My weekend has been pretty fabulous so far. There’s only one thing that arose that I could have done without: conflict. I was involved with and exposed to a bit of conflict over the weekend. I wasn’t involved much with one issue. And, unfortunately, I believe I was the center of the other issue.
Conflict can be uncomfortable and ugly and unpleasant. I don’t believe I’m alone when I say I don’t like conflict. Because I don’t want conflict setting up shop in my life, I immediately reacted to one of the situations. I wanted to fix it; to make it go away. Unfortunately, my reaction didn’t get me the outcome that I wanted.
I reflected on the unresolved situation for quite some time. I continued to come back to three things I wish I had done differently:
First and foremost, I wasn’t conscious. By that I mean, I didn’t slow down and take a breath. I didn’t become completely aware of my feelings, behaviors, thoughts, and actions in the moment. If I had been conscious in the moment, it would have allowed me to RESPOND vs REACT. I would have been able to give more thought to how the other person was feeling and validated her feelings.

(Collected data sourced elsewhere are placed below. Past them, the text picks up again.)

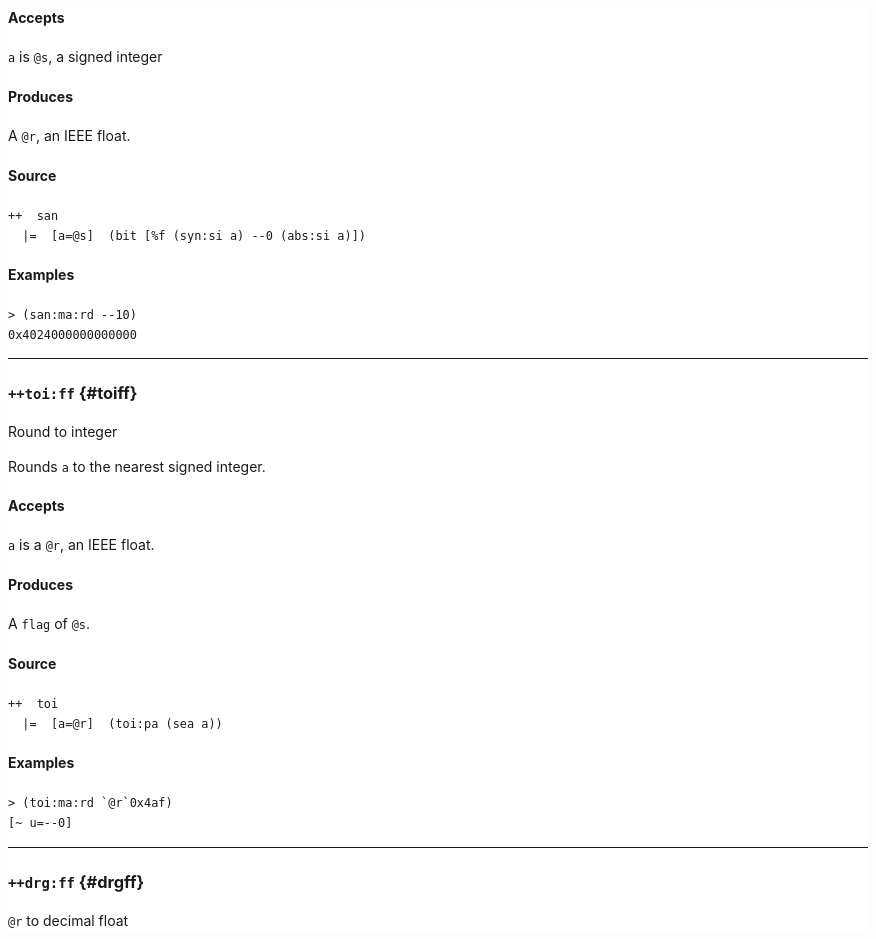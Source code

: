 #### Accepts

`a` is `@s`, a signed integer

#### Produces

A `@r`, an IEEE float.

#### Source

```hoon
++  san
  |=  [a=@s]  (bit [%f (syn:si a) --0 (abs:si a)])
```

#### Examples

```
> (san:ma:rd --10)
0x4024000000000000
```

---

### `++toi:ff` {#toiff}

Round to integer

Rounds `a` to the nearest signed integer.

#### Accepts

`a` is a `@r`, an IEEE float.

#### Produces

A `flag` of `@s`.

#### Source

```hoon
++  toi
  |=  [a=@r]  (toi:pa (sea a))
```

#### Examples

```
> (toi:ma:rd `@r`0x4af)
[~ u=--0]
```

---

### `++drg:ff` {#drgff}

`@r` to decimal float
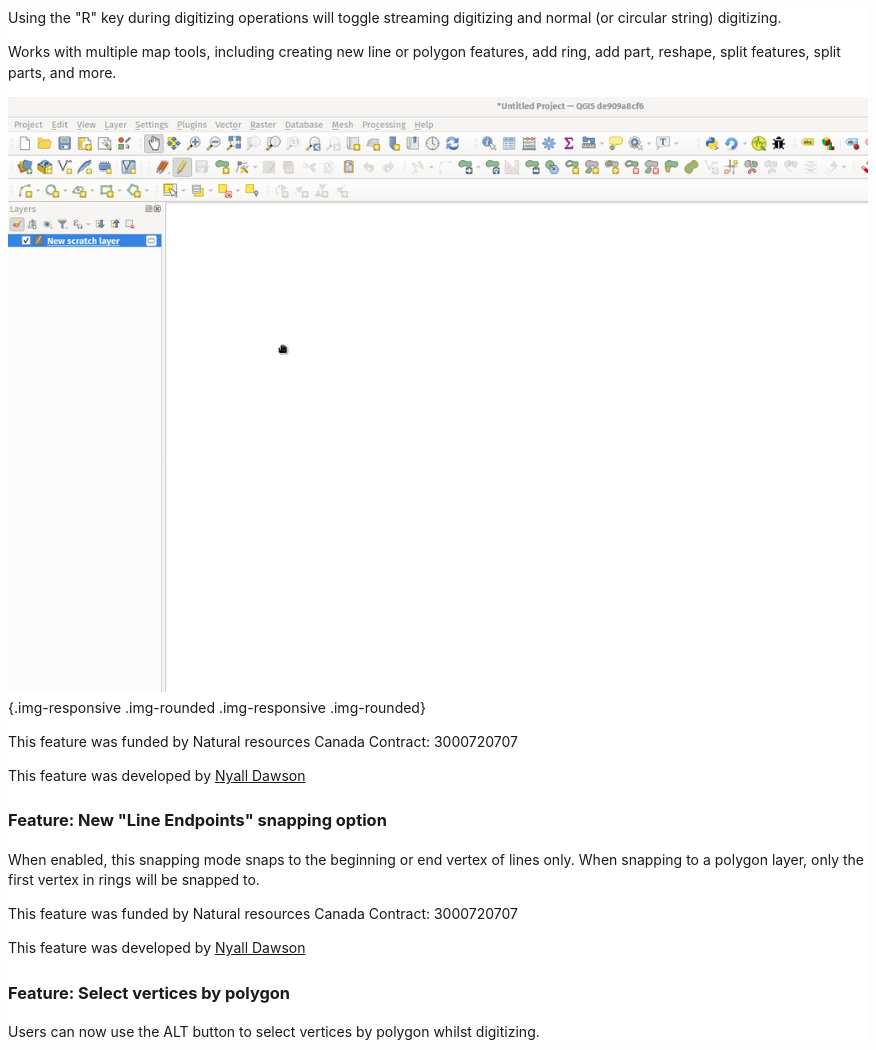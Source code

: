 Using the \"R\" key during digitizing operations will toggle streaming digitizing and normal (or circular string) digitizing.

Works with multiple map tools, including creating new line or polygon features, add ring, add part, reshape, split features, split parts, and more.

![image33](images/entries/854b65b029335216c7e37c89168389f945e62fe2.gif){.img-responsive .img-rounded .img-responsive .img-rounded}

This feature was funded by Natural resources Canada Contract: 3000720707

This feature was developed by [Nyall Dawson](https://github.com/nyalldawson)

### Feature: New \"Line Endpoints\" snapping option

When enabled, this snapping mode snaps to the beginning or end vertex of lines only. When snapping to a polygon layer, only the first vertex in rings will be snapped to.

This feature was funded by Natural resources Canada Contract: 3000720707

This feature was developed by [Nyall Dawson](https://github.com/nyalldawson)

### Feature: Select vertices by polygon

Users can now use the ALT button to select vertices by polygon whilst digitizing.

Second, I didn’t set an intention for the discussion. Setting an intention would have allowed me to think of the desired outcome, and in general, how I wanted to handle myself in attempts to meet that goal (e.g., my tone, body language, and how I want the other person and myself to feel at the conclusion).
Third, and certainly not least, I should have put her needs ahead of my own. I was so focused on trying to convey my point, that I wasn’t attuned to her needs. Even though her interpretation of what happened wasn’t accurate, I still could have empathized with how she was feeling.
After identifying the three flaws above, I realized that conflict may actually be a fairly common occurrence in my professional life, just not my personal life. I realized this because I successfully and routinely employ these strategies (consciousness, intention setting, and empathy) when I have “hard conversations” at work. The interesting thing is the hard conversations don’t FEEL like conflict. I suspect that’s because of the way I approach the dialogue and because the parties usually don’t have en emotional investment. Personal conflicts, on the other hand, are typically fraught with emotions and can easily catch us off guard. I believe that’s what happened with me and why my typical strategies weren’t on my radar.
Thankfully, conflict isn’t a normal part of my personal life. That means that I don’t expect to get much opportunity to practice implementing these strategies to reach a better outcome next time. My intention is that as I continue to practice consciousness, it’ll become easier and easier to be “in the moment,” for all the wonderful and beautiful moments, but also the challenging ones.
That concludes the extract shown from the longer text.